Little attention has been paid to Rohingyas ties with international terrorism despite media covering the mass exodus of the minority community following violence in Myanmar's western Rakhine State, says an expert.
"Although the media has extensively covered the Burmese Army's expulsion of Muslim Rohingya people from Rakhine province in Myanmar -- and although no one is recommending the horrors of murder or mass expulsions -- little attention has been paid to Rohingya ties to international Islamic terrorism," said Lawrence A. Franklin, who was the Iran Desk Officer for former US Secretary of Defense Rumsfeld, in an article published in gatestomeinstitute.org.
He mentioned that Myanmar's Islamists and their foreign-backers, aided by foreign terrorist networks in Pakistan and support from Rohingya exiles in Arab Gulf States, may want to establish a Sharia state in Rakhine.
Franklin, who has also served on active duty with the U.S. Army and as a Colonel in the Air Force Reserve, said that the Muslim rebels who attacked a military base, police barracks, and border guard posts, killing at least 71 people in Myanmar, were members of the Islamist Arakan Rohingya Salvation Group (ARSA) and alleged that some of these operatives had likely received training in terrorist camps in Pakistan and Bangladesh.
Citing the Brussels-based International Crisis Group, he said the Rohingya Diaspora in Saudi Arabia and Pakistan is also providing financial assistance to their religious cousins in Myanmar.
"Additionally, many of the more than 50,000 Rohingya emigres in the United Arab Emirates send back money to their ethnic relations in Myanmar.
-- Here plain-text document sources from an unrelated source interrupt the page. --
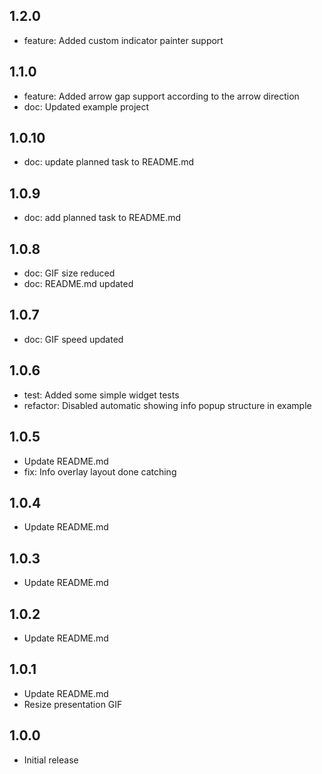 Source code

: ## 1.2.0

- feature: Added custom indicator painter support

## 1.1.0

- feature: Added arrow gap support according to the arrow direction
- doc: Updated example project

## 1.0.10

- doc: update planned task to README.md
 
## 1.0.9

- doc: add planned task to README.md

## 1.0.8

- doc: GIF size reduced
- doc: README.md updated
 
## 1.0.7

- doc: GIF speed updated

## 1.0.6

- test: Added some simple widget tests
- refactor: Disabled automatic showing info popup structure in example
 
## 1.0.5

- Update README.md
- fix: Info overlay layout done catching

## 1.0.4

- Update README.md

## 1.0.3

- Update README.md

## 1.0.2

- Update README.md

## 1.0.1

- Update README.md
- Resize presentation GIF

## 1.0.0

- Initial release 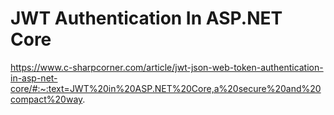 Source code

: JWT Authentication In ASP.NET Core
==================================
https://www.c-sharpcorner.com/article/jwt-json-web-token-authentication-in-asp-net-core/#:~:text=JWT%20in%20ASP.NET%20Core,a%20secure%20and%20compact%20way.

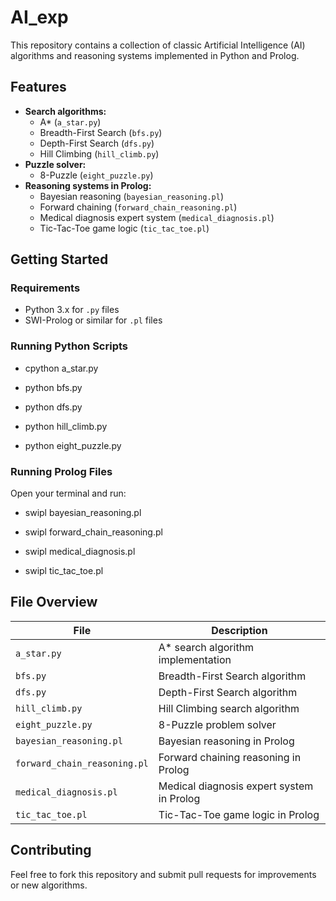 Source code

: # AI_exp

This repository contains a collection of classic Artificial Intelligence (AI) algorithms and reasoning systems implemented in Python and Prolog.

## Features

- **Search algorithms:**  
  - A* (`a_star.py`)  
  - Breadth-First Search (`bfs.py`)  
  - Depth-First Search (`dfs.py`)  
  - Hill Climbing (`hill_climb.py`)
- **Puzzle solver:**  
  - 8-Puzzle (`eight_puzzle.py`)
- **Reasoning systems in Prolog:**  
  - Bayesian reasoning (`bayesian_reasoning.pl`)  
  - Forward chaining (`forward_chain_reasoning.pl`)  
  - Medical diagnosis expert system (`medical_diagnosis.pl`)  
  - Tic-Tac-Toe game logic (`tic_tac_toe.pl`)

## Getting Started

### Requirements

- Python 3.x for `.py` files
- SWI-Prolog or similar for `.pl` files

### Running Python Scripts

- cpython a_star.py  

- python bfs.py  

- python dfs.py  

- python hill_climb.py  

- python eight_puzzle.py  




### Running Prolog Files

Open your terminal and run:

- swipl bayesian_reasoning.pl  

- swipl forward_chain_reasoning.pl  

- swipl medical_diagnosis.pl  

- swipl tic_tac_toe.pl  




## File Overview

| File                        | Description                                  |
|-----------------------------|----------------------------------------------|
| `a_star.py`                 | A* search algorithm implementation           |
| `bfs.py`                    | Breadth-First Search algorithm               |
| `dfs.py`                    | Depth-First Search algorithm                 |
| `hill_climb.py`             | Hill Climbing search algorithm               |
| `eight_puzzle.py`           | 8-Puzzle problem solver                      |
| `bayesian_reasoning.pl`     | Bayesian reasoning in Prolog                 |
| `forward_chain_reasoning.pl`| Forward chaining reasoning in Prolog         |
| `medical_diagnosis.pl`      | Medical diagnosis expert system in Prolog    |
| `tic_tac_toe.pl`            | Tic-Tac-Toe game logic in Prolog             |

## Contributing

Feel free to fork this repository and submit pull requests for improvements or new algorithms.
The Emir of Sharjah in the UAE, Sultan bin Muhammad al-Qasimi, also financially supports Myanmar's Rohingya," he added.
Asserting that Arab Gulf States also grant sanctuary to Islamists from the ethnic Rohingya Diaspora, Franklin noted that Ata Ullah, ARSA's founder, was born to Rohingya exiles in Karachi, Pakistan, before immigrating to Saudi Arabia, where he created ARSA in 2012, after a series of clashes between the Rohingya and government security forces in Myanmar.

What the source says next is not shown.